Top of Available records

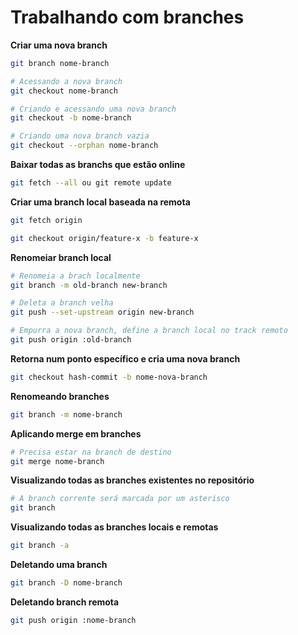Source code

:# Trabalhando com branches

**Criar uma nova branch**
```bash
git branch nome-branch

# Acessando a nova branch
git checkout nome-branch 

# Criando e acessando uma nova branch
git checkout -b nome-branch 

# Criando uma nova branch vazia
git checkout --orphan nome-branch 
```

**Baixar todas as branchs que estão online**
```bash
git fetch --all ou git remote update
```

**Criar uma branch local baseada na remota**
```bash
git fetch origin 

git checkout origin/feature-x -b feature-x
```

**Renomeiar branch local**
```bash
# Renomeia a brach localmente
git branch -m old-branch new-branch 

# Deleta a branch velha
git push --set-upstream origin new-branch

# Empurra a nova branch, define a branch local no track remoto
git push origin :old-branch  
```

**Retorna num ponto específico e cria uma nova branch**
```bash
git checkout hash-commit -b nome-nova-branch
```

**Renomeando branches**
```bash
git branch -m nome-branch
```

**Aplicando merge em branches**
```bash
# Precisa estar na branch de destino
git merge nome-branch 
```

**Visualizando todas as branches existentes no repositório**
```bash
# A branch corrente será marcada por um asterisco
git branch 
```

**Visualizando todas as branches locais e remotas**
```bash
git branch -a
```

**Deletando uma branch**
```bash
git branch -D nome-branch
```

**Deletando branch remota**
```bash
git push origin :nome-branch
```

Bottom of Available records
Top of Available records

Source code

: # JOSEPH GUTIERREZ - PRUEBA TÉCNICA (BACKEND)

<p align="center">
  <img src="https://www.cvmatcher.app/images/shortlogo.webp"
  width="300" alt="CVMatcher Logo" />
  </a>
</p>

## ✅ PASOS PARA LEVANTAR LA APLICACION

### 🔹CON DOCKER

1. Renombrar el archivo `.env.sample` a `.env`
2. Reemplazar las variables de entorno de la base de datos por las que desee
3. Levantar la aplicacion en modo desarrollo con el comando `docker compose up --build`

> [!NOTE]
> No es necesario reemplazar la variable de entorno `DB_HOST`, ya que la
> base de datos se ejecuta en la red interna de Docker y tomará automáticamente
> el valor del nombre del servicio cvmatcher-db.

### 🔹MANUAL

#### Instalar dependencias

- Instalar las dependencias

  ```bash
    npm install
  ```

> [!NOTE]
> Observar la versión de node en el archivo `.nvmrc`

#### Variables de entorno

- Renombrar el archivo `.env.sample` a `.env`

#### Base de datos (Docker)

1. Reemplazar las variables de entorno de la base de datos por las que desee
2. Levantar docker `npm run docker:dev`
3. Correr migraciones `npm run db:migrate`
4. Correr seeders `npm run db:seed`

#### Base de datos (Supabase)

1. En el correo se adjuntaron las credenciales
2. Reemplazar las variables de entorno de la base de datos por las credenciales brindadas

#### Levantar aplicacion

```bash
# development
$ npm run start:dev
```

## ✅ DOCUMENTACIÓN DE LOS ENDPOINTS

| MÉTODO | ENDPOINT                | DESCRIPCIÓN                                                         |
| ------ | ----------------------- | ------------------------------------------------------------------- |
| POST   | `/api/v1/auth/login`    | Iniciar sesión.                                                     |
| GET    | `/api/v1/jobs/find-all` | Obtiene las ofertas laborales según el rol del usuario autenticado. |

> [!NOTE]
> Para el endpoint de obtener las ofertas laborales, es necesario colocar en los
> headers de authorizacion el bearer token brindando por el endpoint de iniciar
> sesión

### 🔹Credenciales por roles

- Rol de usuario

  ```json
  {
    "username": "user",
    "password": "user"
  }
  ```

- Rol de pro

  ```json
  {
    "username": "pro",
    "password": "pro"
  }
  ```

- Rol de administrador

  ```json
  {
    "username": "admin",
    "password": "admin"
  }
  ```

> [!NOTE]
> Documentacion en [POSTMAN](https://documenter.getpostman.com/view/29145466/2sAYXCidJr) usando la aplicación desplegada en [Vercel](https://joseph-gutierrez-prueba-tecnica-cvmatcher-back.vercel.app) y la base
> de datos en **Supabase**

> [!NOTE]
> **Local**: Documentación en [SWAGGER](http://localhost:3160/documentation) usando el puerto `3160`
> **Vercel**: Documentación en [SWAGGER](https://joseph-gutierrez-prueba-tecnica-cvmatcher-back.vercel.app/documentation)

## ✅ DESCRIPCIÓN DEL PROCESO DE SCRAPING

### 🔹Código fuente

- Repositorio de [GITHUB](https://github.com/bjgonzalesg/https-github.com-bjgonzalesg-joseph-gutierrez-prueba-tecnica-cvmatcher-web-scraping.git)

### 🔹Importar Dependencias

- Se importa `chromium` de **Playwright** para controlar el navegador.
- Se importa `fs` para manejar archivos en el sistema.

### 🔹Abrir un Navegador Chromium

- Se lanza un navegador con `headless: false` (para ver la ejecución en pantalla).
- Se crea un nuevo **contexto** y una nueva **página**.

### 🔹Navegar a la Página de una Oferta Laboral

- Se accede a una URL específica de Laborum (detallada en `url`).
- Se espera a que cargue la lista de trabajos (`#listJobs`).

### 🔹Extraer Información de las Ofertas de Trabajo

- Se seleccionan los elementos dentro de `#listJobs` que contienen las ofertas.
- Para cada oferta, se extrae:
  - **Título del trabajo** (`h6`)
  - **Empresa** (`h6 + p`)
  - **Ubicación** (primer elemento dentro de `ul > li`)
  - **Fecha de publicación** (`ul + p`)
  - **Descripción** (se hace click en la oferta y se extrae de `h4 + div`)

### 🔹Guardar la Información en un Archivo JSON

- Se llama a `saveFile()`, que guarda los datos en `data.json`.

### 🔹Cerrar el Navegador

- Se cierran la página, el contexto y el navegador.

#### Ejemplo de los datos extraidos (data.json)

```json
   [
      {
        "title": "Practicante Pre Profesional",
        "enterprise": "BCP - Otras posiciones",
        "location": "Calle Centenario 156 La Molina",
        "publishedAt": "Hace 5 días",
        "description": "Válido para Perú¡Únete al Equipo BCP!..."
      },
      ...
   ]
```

Bottom of Available records

## Your goal
Each line above that contains the string "sample" should be identified and copied.

## Worked solution
1. Renombrar el archivo `.env.sample` a `.env`
- Renombrar el archivo `.env.sample` a `.env`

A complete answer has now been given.